What You Need to Know About the California Consumer Privacy Act (CCPA)
Here’s an overview of what is discussed in this article:
- General Overview of the CCPA
- Summary of the CCPA
- What it means to you as a business owner
- What it means to you as a consumer
Remember back in history class when....
Our teachers told us that we, as Americans, have a Right of Privacy thanks to the Fourth Amendment of the Constitution?! Now remember that right as you think about the amount of personal data you have online. We often trust businesses with that information every time we shop with them. Think about how many times you’ve entered your name, address, phone number, ect., online while shopping. We expect that information to be secure, right? Well unfortunately certain business engage in the sale of that data to other businesses or entities, which can then be used to target you for certain marketing campaigns or other purposes. Let’s be real... we’ve all received something in the mail from a company we’ve never bought anything from...AM I RIGHT?!
The CCPA or California Consumer Privacy Act is designed to help us take back a little bit of control of that information. This Act goes into effect January 1st, 2020 and if you’re a California resident or a company doing business in California this post is for you!
A Little Info On the CCPA
The recently enacted California Consumer Privacy Act follows the lead of the General Data Protection Regulation (or GDPR) that went into effect May 2018 in the European Union. The CCPA was signed into law in June 2018 and goes into effect January 1st, 2020. Essentially, it creates new consumer rights of access to, deletion of, and sharing of personal information that is collected by businesses. The California Legislature found that an individual’s ability to control the use and sale of their personal information was fundamental to the “inalienable” right of privacy set forth in the California (and Federal) Constitution.
The CCPA lays out four major rights for consumers and has specific guidelines on who and the type of business it applies to.
Most important, I believe the CCPA, as the first big online privacy law in the United States, will act as a trend and more states will follow suit in the protection of their resident’s personal data online.
What This Means For Business Owners
Good news is this affects a VERY small and specific portion of businesses, mainly those larger corporations doing business in California:
- You have to be doing business in California;
- Have a gross annual revenue in excess of $25 million;
- Buy, sell, or receive the personal information of 50,000 or more consumers, households, or devices; or
- Derive 50 percent or more of your annual income from selling consumers’ personal information.
If you do meet these requirements I highly suggest you check out the resources from the Office of the Attorney General of California to get going on your compliance with the terms of the new Act!
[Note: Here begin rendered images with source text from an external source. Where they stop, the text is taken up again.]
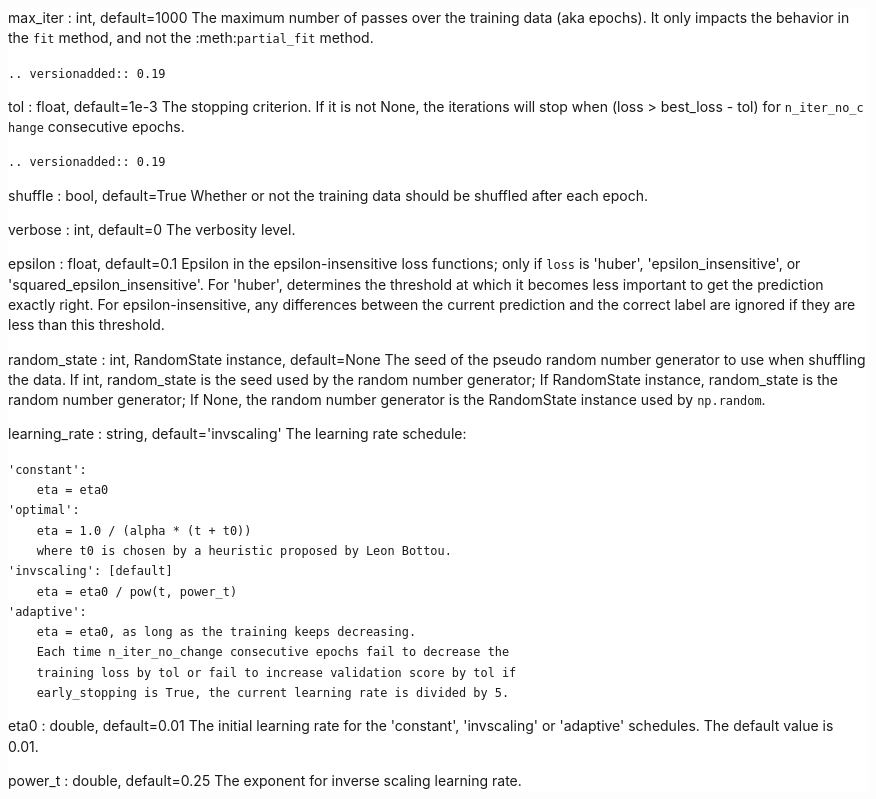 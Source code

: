 max_iter : int, default=1000
    The maximum number of passes over the training data (aka epochs).
    It only impacts the behavior in the ``fit`` method, and not the
    :meth:`partial_fit` method.

    .. versionadded:: 0.19

tol : float, default=1e-3
    The stopping criterion. If it is not None, the iterations will stop
    when (loss > best_loss - tol) for ``n_iter_no_change`` consecutive
    epochs.

    .. versionadded:: 0.19

shuffle : bool, default=True
    Whether or not the training data should be shuffled after each epoch.

verbose : int, default=0
    The verbosity level.

epsilon : float, default=0.1
    Epsilon in the epsilon-insensitive loss functions; only if `loss` is
    'huber', 'epsilon_insensitive', or 'squared_epsilon_insensitive'.
    For 'huber', determines the threshold at which it becomes less
    important to get the prediction exactly right.
    For epsilon-insensitive, any differences between the current prediction
    and the correct label are ignored if they are less than this threshold.

random_state : int, RandomState instance, default=None
    The seed of the pseudo random number generator to use when shuffling
    the data.  If int, random_state is the seed used by the random number
    generator; If RandomState instance, random_state is the random number
    generator; If None, the random number generator is the RandomState
    instance used by `np.random`.

learning_rate : string, default='invscaling'
    The learning rate schedule:

    'constant':
        eta = eta0
    'optimal':
        eta = 1.0 / (alpha * (t + t0))
        where t0 is chosen by a heuristic proposed by Leon Bottou.
    'invscaling': [default]
        eta = eta0 / pow(t, power_t)
    'adaptive':
        eta = eta0, as long as the training keeps decreasing.
        Each time n_iter_no_change consecutive epochs fail to decrease the
        training loss by tol or fail to increase validation score by tol if
        early_stopping is True, the current learning rate is divided by 5.

eta0 : double, default=0.01
    The initial learning rate for the 'constant', 'invscaling' or
    'adaptive' schedules. The default value is 0.01.

power_t : double, default=0.25
    The exponent for inverse scaling learning rate.
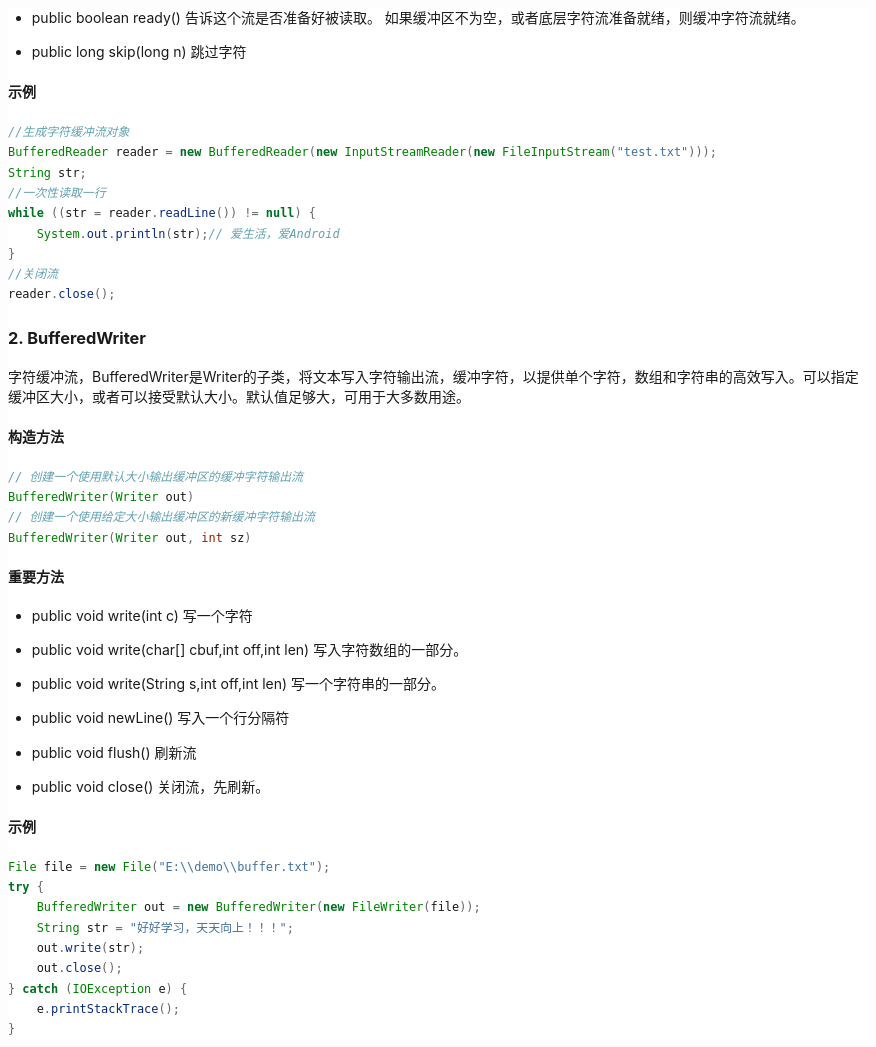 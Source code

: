 * public boolean ready() 告诉这个流是否准备好被读取。 如果缓冲区不为空，或者底层字符流准备就绪，则缓冲字符流就绪。

* public long skip(long n) 跳过字符

#### 示例
```java
//生成字符缓冲流对象
BufferedReader reader = new BufferedReader(new InputStreamReader(new FileInputStream("test.txt")));
String str;
//一次性读取一行
while ((str = reader.readLine()) != null) {
    System.out.println(str);// 爱生活，爱Android
}
//关闭流
reader.close();
```

### 2. BufferedWriter
字符缓冲流，BufferedWriter是Writer的子类，将文本写入字符输出流，缓冲字符，以提供单个字符，数组和字符串的高效写入。可以指定缓冲区大小，或者可以接受默认大小。默认值足够大，可用于大多数用途。

#### 构造方法
```java
// 创建一个使用默认大小输出缓冲区的缓冲字符输出流
BufferedWriter(Writer out)
// 创建一个使用给定大小输出缓冲区的新缓冲字符输出流
BufferedWriter(Writer out, int sz)
```
#### 重要方法
* public void write(int c) 写一个字符

* public void write(char[] cbuf,int off,int len) 写入字符数组的一部分。

* public void write(String s,int off,int len) 写一个字符串的一部分。

* public void newLine() 写入一个行分隔符

* public void flush() 刷新流

* public void close() 关闭流，先刷新。

#### 示例
```java
File file = new File("E:\\demo\\buffer.txt");
try {
    BufferedWriter out = new BufferedWriter(new FileWriter(file));
    String str = "好好学习，天天向上！！！";
    out.write(str);
    out.close();
} catch (IOException e) {
    e.printStackTrace();
}

```
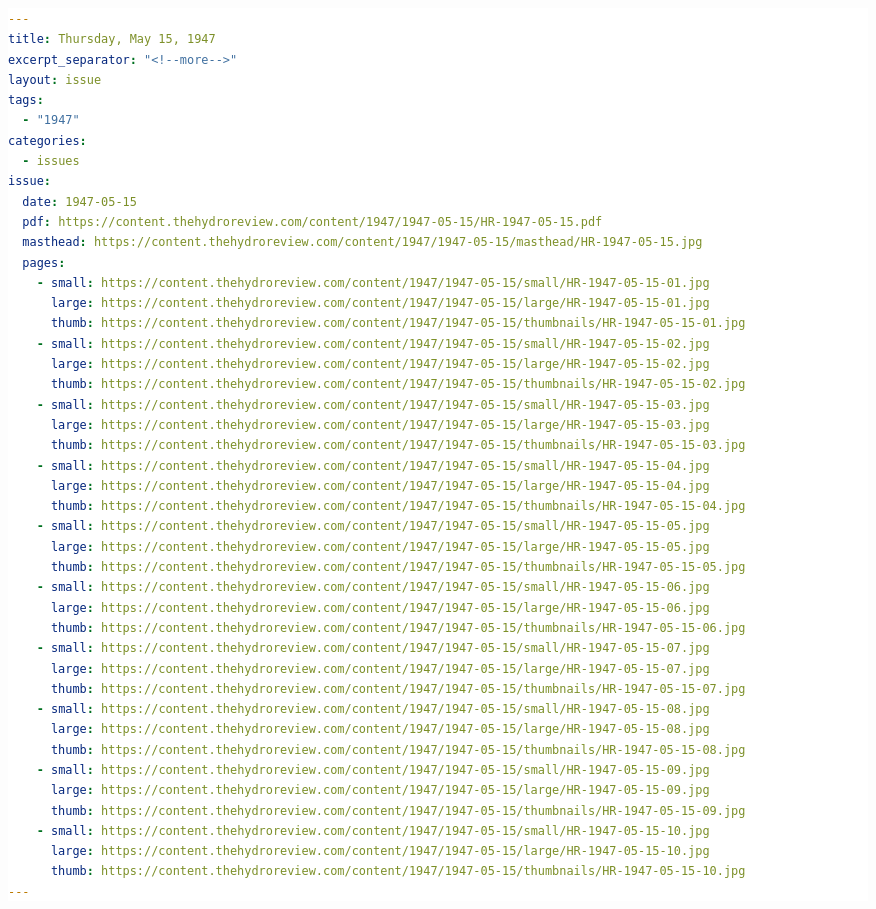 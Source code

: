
 ```yaml
---
title: Thursday, May 15, 1947
excerpt_separator: "<!--more-->"
layout: issue
tags:
  - "1947"
categories:
  - issues
issue:
  date: 1947-05-15
  pdf: https://content.thehydroreview.com/content/1947/1947-05-15/HR-1947-05-15.pdf
  masthead: https://content.thehydroreview.com/content/1947/1947-05-15/masthead/HR-1947-05-15.jpg
  pages:
    - small: https://content.thehydroreview.com/content/1947/1947-05-15/small/HR-1947-05-15-01.jpg
      large: https://content.thehydroreview.com/content/1947/1947-05-15/large/HR-1947-05-15-01.jpg
      thumb: https://content.thehydroreview.com/content/1947/1947-05-15/thumbnails/HR-1947-05-15-01.jpg
    - small: https://content.thehydroreview.com/content/1947/1947-05-15/small/HR-1947-05-15-02.jpg
      large: https://content.thehydroreview.com/content/1947/1947-05-15/large/HR-1947-05-15-02.jpg
      thumb: https://content.thehydroreview.com/content/1947/1947-05-15/thumbnails/HR-1947-05-15-02.jpg
    - small: https://content.thehydroreview.com/content/1947/1947-05-15/small/HR-1947-05-15-03.jpg
      large: https://content.thehydroreview.com/content/1947/1947-05-15/large/HR-1947-05-15-03.jpg
      thumb: https://content.thehydroreview.com/content/1947/1947-05-15/thumbnails/HR-1947-05-15-03.jpg
    - small: https://content.thehydroreview.com/content/1947/1947-05-15/small/HR-1947-05-15-04.jpg
      large: https://content.thehydroreview.com/content/1947/1947-05-15/large/HR-1947-05-15-04.jpg
      thumb: https://content.thehydroreview.com/content/1947/1947-05-15/thumbnails/HR-1947-05-15-04.jpg
    - small: https://content.thehydroreview.com/content/1947/1947-05-15/small/HR-1947-05-15-05.jpg
      large: https://content.thehydroreview.com/content/1947/1947-05-15/large/HR-1947-05-15-05.jpg
      thumb: https://content.thehydroreview.com/content/1947/1947-05-15/thumbnails/HR-1947-05-15-05.jpg
    - small: https://content.thehydroreview.com/content/1947/1947-05-15/small/HR-1947-05-15-06.jpg
      large: https://content.thehydroreview.com/content/1947/1947-05-15/large/HR-1947-05-15-06.jpg
      thumb: https://content.thehydroreview.com/content/1947/1947-05-15/thumbnails/HR-1947-05-15-06.jpg
    - small: https://content.thehydroreview.com/content/1947/1947-05-15/small/HR-1947-05-15-07.jpg
      large: https://content.thehydroreview.com/content/1947/1947-05-15/large/HR-1947-05-15-07.jpg
      thumb: https://content.thehydroreview.com/content/1947/1947-05-15/thumbnails/HR-1947-05-15-07.jpg
    - small: https://content.thehydroreview.com/content/1947/1947-05-15/small/HR-1947-05-15-08.jpg
      large: https://content.thehydroreview.com/content/1947/1947-05-15/large/HR-1947-05-15-08.jpg
      thumb: https://content.thehydroreview.com/content/1947/1947-05-15/thumbnails/HR-1947-05-15-08.jpg
    - small: https://content.thehydroreview.com/content/1947/1947-05-15/small/HR-1947-05-15-09.jpg
      large: https://content.thehydroreview.com/content/1947/1947-05-15/large/HR-1947-05-15-09.jpg
      thumb: https://content.thehydroreview.com/content/1947/1947-05-15/thumbnails/HR-1947-05-15-09.jpg
    - small: https://content.thehydroreview.com/content/1947/1947-05-15/small/HR-1947-05-15-10.jpg
      large: https://content.thehydroreview.com/content/1947/1947-05-15/large/HR-1947-05-15-10.jpg
      thumb: https://content.thehydroreview.com/content/1947/1947-05-15/thumbnails/HR-1947-05-15-10.jpg
---
```
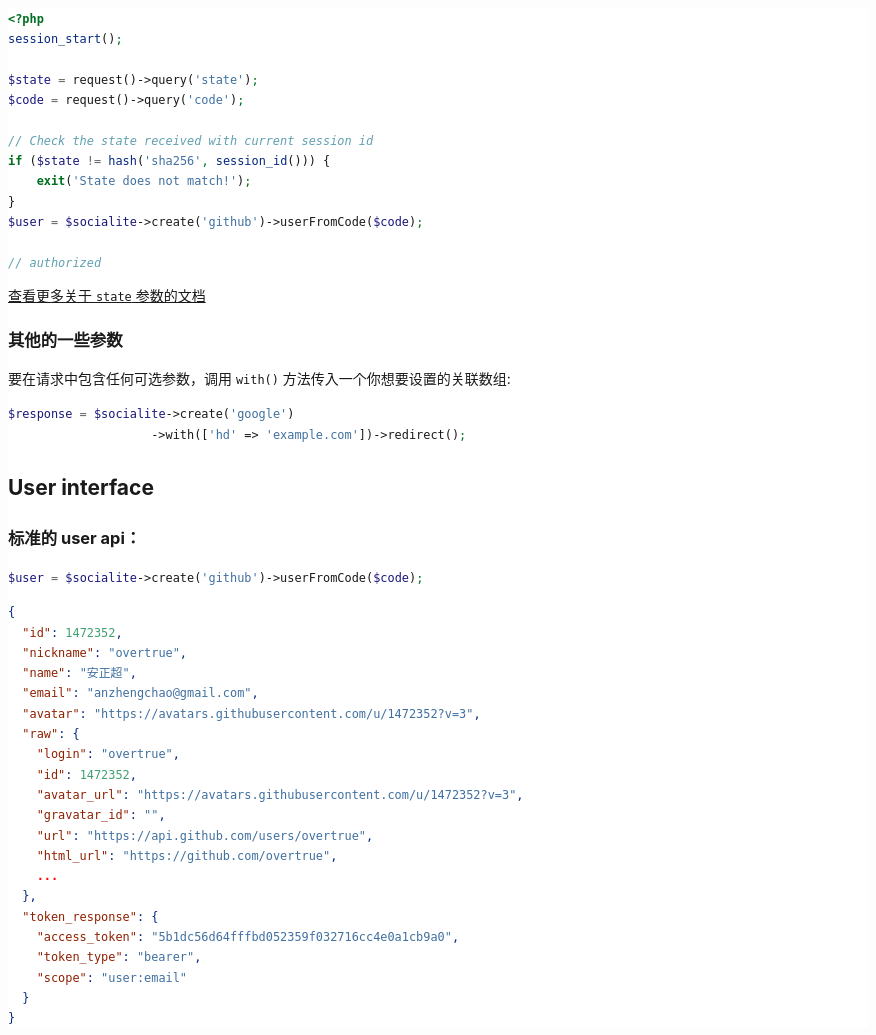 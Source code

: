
 ```php
<?php
session_start();
 
$state = request()->query('state');
$code = request()->query('code');
 
// Check the state received with current session id
if ($state != hash('sha256', session_id())) {
    exit('State does not match!');
}
$user = $socialite->create('github')->userFromCode($code);

// authorized
```

[查看更多关于 `state` 参数的文档](https://auth0.com/docs/protocols/oauth2/oauth-state)

### 其他的一些参数

要在请求中包含任何可选参数，调用 `with()` 方法传入一个你想要设置的关联数组:

```php
$response = $socialite->create('google')
                    ->with(['hd' => 'example.com'])->redirect();
```


## User interface

### 标准的 user api：

```php
$user = $socialite->create('github')->userFromCode($code);
```

```json
{
  "id": 1472352,
  "nickname": "overtrue",
  "name": "安正超",
  "email": "anzhengchao@gmail.com",
  "avatar": "https://avatars.githubusercontent.com/u/1472352?v=3",
  "raw": {
    "login": "overtrue",
    "id": 1472352,
    "avatar_url": "https://avatars.githubusercontent.com/u/1472352?v=3",
    "gravatar_id": "",
    "url": "https://api.github.com/users/overtrue",
    "html_url": "https://github.com/overtrue",
    ...
  },
  "token_response": {
    "access_token": "5b1dc56d64fffbd052359f032716cc4e0a1cb9a0",
    "token_type": "bearer",
    "scope": "user:email"
  }
}
```
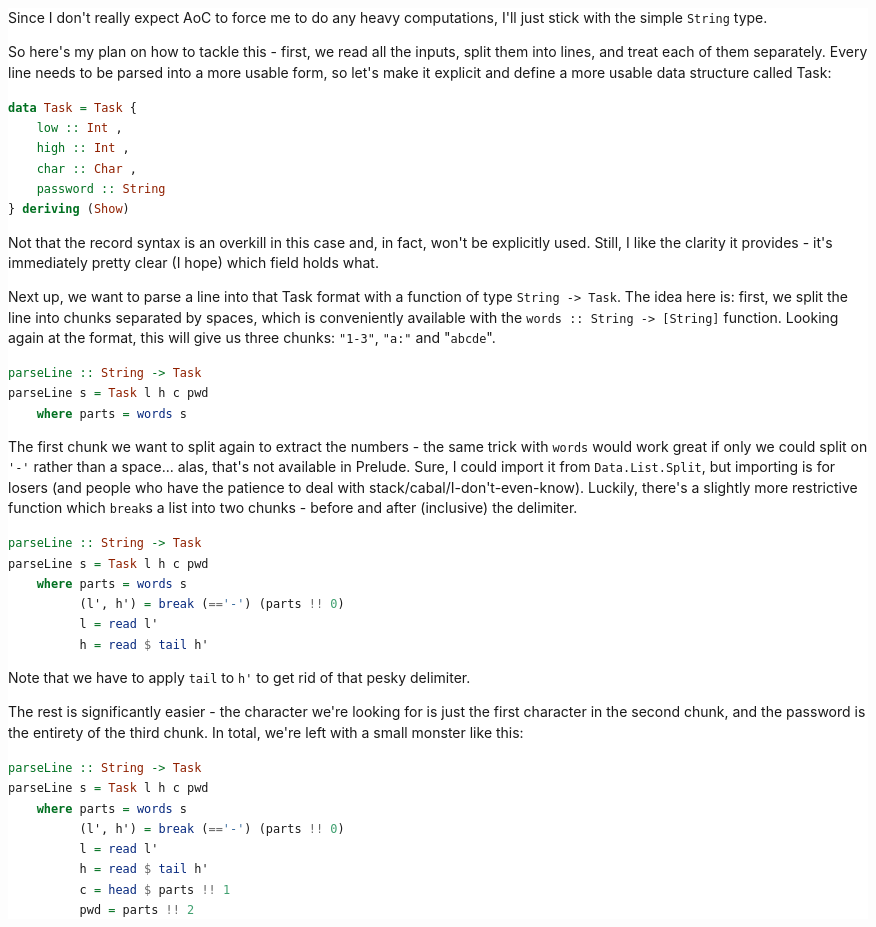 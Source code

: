 Since I don't really expect AoC to force me to do any heavy computations, I'll just stick with the simple `String` type.

So here's my plan on how to tackle this - first, we read all the inputs, split them into lines, and treat each of them separately. Every line needs to be parsed into a more usable form, so let's make it explicit and define a more usable data structure called Task:

```haskell
data Task = Task {
    low :: Int ,
    high :: Int ,
    char :: Char ,
    password :: String 
} deriving (Show)
```

Not that the record syntax is an overkill in this case and, in fact, won't be explicitly used. Still, I like the clarity it provides - it's immediately pretty clear (I hope) which field holds what.

Next up, we want to parse a line into that Task format with a function of type `String -> Task`. The idea here is: first, we split the line into chunks separated by spaces, which is conveniently available with the `words :: String -> [String]` function. Looking again at the format, this will give us three chunks: `"1-3"`, `"a:"` and "`abcde`".

```haskell
parseLine :: String -> Task
parseLine s = Task l h c pwd
    where parts = words s
```

The first chunk we want to split again to extract the numbers - the same trick with `words` would work great if only we could split on `'-'` rather than a space... alas, that's not available in Prelude. Sure, I could import it from `Data.List.Split`, but importing is for losers (and people who have the patience to deal with stack/cabal/I-don't-even-know). Luckily, there's a slightly more restrictive function which `break`s a list into two chunks - before and after (inclusive) the delimiter.

```haskell
parseLine :: String -> Task
parseLine s = Task l h c pwd
    where parts = words s
          (l', h') = break (=='-') (parts !! 0)
          l = read l'
          h = read $ tail h'
```

Note that we have to apply `tail` to `h'` to get rid of that pesky delimiter.

The rest is significantly easier - the character we're looking for is just the first character in the second chunk, and the password is the entirety of the third chunk. In total, we're left with a small monster like this:

```haskell
parseLine :: String -> Task
parseLine s = Task l h c pwd
    where parts = words s
          (l', h') = break (=='-') (parts !! 0)
          l = read l'
          h = read $ tail h'
          c = head $ parts !! 1
          pwd = parts !! 2
```
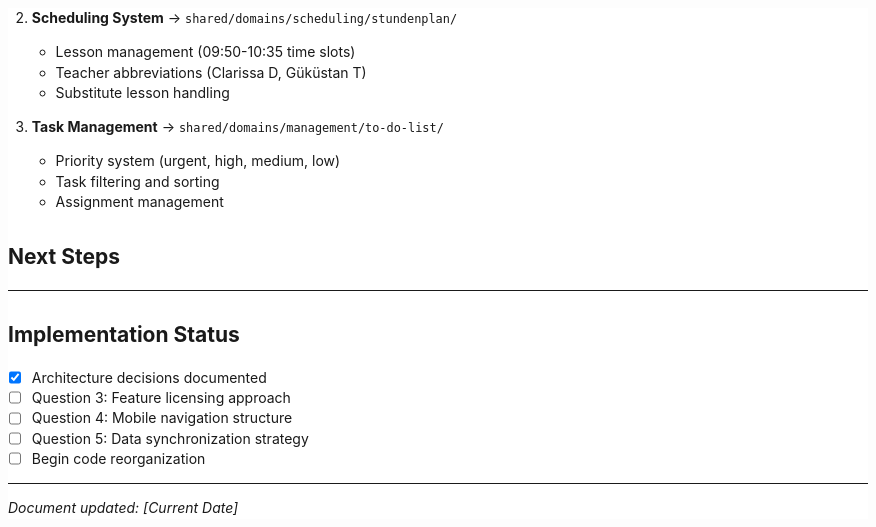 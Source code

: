 2. **Scheduling System** → `shared/domains/scheduling/stundenplan/`
   - Lesson management (09:50-10:35 time slots)
   - Teacher abbreviations (Clarissa D, Güküstan T)
   - Substitute lesson handling

3. **Task Management** → `shared/domains/management/to-do-list/`
   - Priority system (urgent, high, medium, low)
   - Task filtering and sorting
   - Assignment management

## Next Steps

---

## Implementation Status
- [x] Architecture decisions documented
- [ ] Question 3: Feature licensing approach
- [ ] Question 4: Mobile navigation structure  
- [ ] Question 5: Data synchronization strategy
- [ ] Begin code reorganization

---
*Document updated: [Current Date]*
What This Means For Consumers
If you’re a California RESIDENT, here’s what you get from the CCPA:
A. The Right to Know –
This provides consumers the ability to request that a business disclose:
- Specific pieces of personal information the business has collected about the consumer.
- Categories of personal information it has collected or sold about that consumer.
- The purpose for which it collected or sold the categories of personal information and
- Categories of third parties to whom it sold the personal information
B. The Right to Deletion-
Provides customers the ability to request the deletion of personal information from businesses that have collected it from the customer. Businesses:
- Do not need to verify your identity before deleting
- Must delete your personal information from its records and also direct any service providers to do so within 45 days of receiving the request
- Must inform the consumer why and what rights it has to appeal the decision to not delete their information.
C. The Right to Opt-Out-Of Sale-
This right provides consumers the ability to direct businesses not to sell their personal information.
- Businesses do not need to verify identity before opting out
- Minor consumer’s information can NOT be sold without the consent of a parent or guardian.
D. The Right to Non-Discrimination-
Prohibits a business from discriminating against a consumer because they have exercised any of their rights under the CCPA.
- Businesses cannot charge different prices, deny goods or services, or a different level of quality or service to these customers.
The important thing to remember if you are a California Resident is that when you want to exercise any of these rights, the businesses will provide you a phone number and a website so you can easily make that request (No more rooting around! Woo!). And, the business is required to comply with your request within 45 days of you making it!